In addition, Kodak has allegedly entered into agreements with original equipment manufacturers to prevent them from providing parts for Kodak equipment to the ISOs, with owners of Kodak equipment to prevent them from selling parts to the ISOs, with organizations that repair Kodak equipment to refuse to deal with the ISOs, and with entities providing financing for the purchase of Kodak equipment to cause them to require Kodak repair and service as a condition of financing.

The ISOs sued Kodak, alleging that it violated Sections 1 and 2 of the Sherman Act, 15 U.S.C. §§ 1, 2, and Section 3 of the Clayton Act, 15 U.S.C. § 14.

==District court summary judgment ruling==

The district court granted Kodak's motion for summary judgment and dismissed the complaint. It said:

 The fact that Kodak refused to sell parts to plaintiffs and other ISOs does not violate Section 1. The right of a manufacturer unilaterally to select its customers and to refuse to sell to others is well-established, regardless of the possible adverse effect on would-be customers.
The court turned to the section 2 monopolization claim. The ISOs contended that Kodak monopolized by leveraging monopoly power in one market to gain competitive advantage in another. The court rejected this argument as lacking any factual support. Kodak competes as an OEM with Xerox, IBM, Bell and Howell, 3M, and various Japanese manufacturers and has no significant market share as an OEM. The ISOs contended that Kodak "has a dominant share of a purported market for servicing Kodak copiers and micrographic equipment." But the conduct alleged does not "suggest that Kodak has attempted to leverage power in that market to gain competitive advantage in another market." To be sure, Kodak has "a natural monopoly over the market for parts it sells under its name but that imposes no duty on it to sell to plaintiffs." Therefore, "Kodak's unilateral refusal to sell its parts to plaintiffs does not violate Section 2."

The district court dismissed the complaint and the ISOs appealed to the Ninth Circuit.

==Ninth Circuit reversal of summary judgment==

The Ninth Circuit reversed the summary judgment, 2–1. Preliminarily, the Ninth Circuit characterized at least one of the issues somewhat differently from the district court—as involving concerted rather than unilateral action. The Ninth Circuit said there were two main issues: "First, Kodak will not sell replacement parts for its equipment to Kodak equipment owners unless they agree not to use ISOs. Second, Kodak will not knowingly sell replacement parts to ISOs." The court added, "Kodak admits that the purpose of these policies is to prevent ISOs from competing with Kodak's own service organization for the repair of Kodak equipment."

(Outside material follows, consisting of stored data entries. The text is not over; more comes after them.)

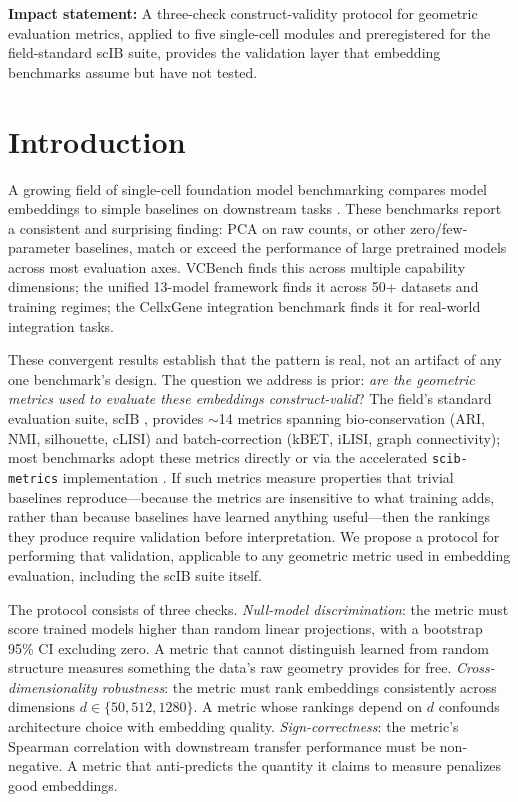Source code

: \documentclass[9pt,lineno]{elife}
\begin{document}
\noindent\textbf{Impact statement:} A three-check construct-validity protocol for geometric evaluation metrics, applied to five single-cell modules and preregistered for the field-standard scIB suite, provides the validation layer that embedding benchmarks assume but have not tested.


\section{Introduction}

A growing field of single-cell foundation model benchmarking compares model embeddings to simple baselines on downstream tasks \citep{luecken2022scib, wu2025scfm, vcbench2026, unifiedscfm2026, cellxgeneintegration2026}. These benchmarks report a consistent and surprising finding: PCA on raw counts, or other zero/few-parameter baselines, match or exceed the performance of large pretrained models across most evaluation axes. VCBench \citep{vcbench2026} finds this across multiple capability dimensions; the unified 13-model framework \citep{unifiedscfm2026} finds it across 50+ datasets and training regimes; the CellxGene integration benchmark \citep{cellxgeneintegration2026} finds it for real-world integration tasks.

These convergent results establish that the pattern is real, not an artifact of any one benchmark's design. The question we address is prior: \emph{are the geometric metrics used to evaluate these embeddings construct-valid}? The field's standard evaluation suite, scIB \citep{luecken2022scib}, provides $\sim$14 metrics spanning bio-conservation (ARI, NMI, silhouette, cLISI) and batch-correction (kBET, iLISI, graph connectivity); most benchmarks adopt these metrics directly or via the accelerated \texttt{scib-metrics} implementation \citep{scibmetrics2023}. If such metrics measure properties that trivial baselines reproduce---because the metrics are insensitive to what training adds, rather than because baselines have learned anything useful---then the rankings they produce require validation before interpretation. We propose a protocol for performing that validation, applicable to any geometric metric used in embedding evaluation, including the scIB suite itself.

The protocol consists of three checks. \emph{Null-model discrimination}: the metric must score trained models higher than random linear projections, with a bootstrap 95\% CI excluding zero. A metric that cannot distinguish learned from random structure measures something the data's raw geometry provides for free. \emph{Cross-dimensionality robustness}: the metric must rank embeddings consistently across dimensions $d \in \{50, 512, 1280\}$. A metric whose rankings depend on $d$ confounds architecture choice with embedding quality. \emph{Sign-correctness}: the metric's Spearman correlation with downstream transfer performance must be non-negative. A metric that anti-predicts the quantity it claims to measure penalizes good embeddings.
\end{document}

The Ninth Circuit also emphasized some facts to which the district court had not referred. After 1982 ISOs began to compete significantly against Kodak in the repair of Kodak equipment. ISOs offered service for as little as half of Kodak's price. To better compete, Kodak in some cases cut its price for service. Some customers found ISO service superior to Kodak service. Kodak then developed its present policies of not selling replacement parts to ISOs or to customers who use ISOs.

As to the Section 1 issue, Kodak and the district court misconceived the statute. Kodak argued that it does not force owners to buy service in order to receive parts; Kodak only requires owners not to buy ISO service to receive parts. Kodak will sell parts to owners who agree to self-service their machines. The Ninth Circuit said that an unlawful tie-in violation occurs not only when a seller conditions a sale of one thing on the purchase of another thing too. It is also a violation to get the purchaser to agree not to purchase things from another seller.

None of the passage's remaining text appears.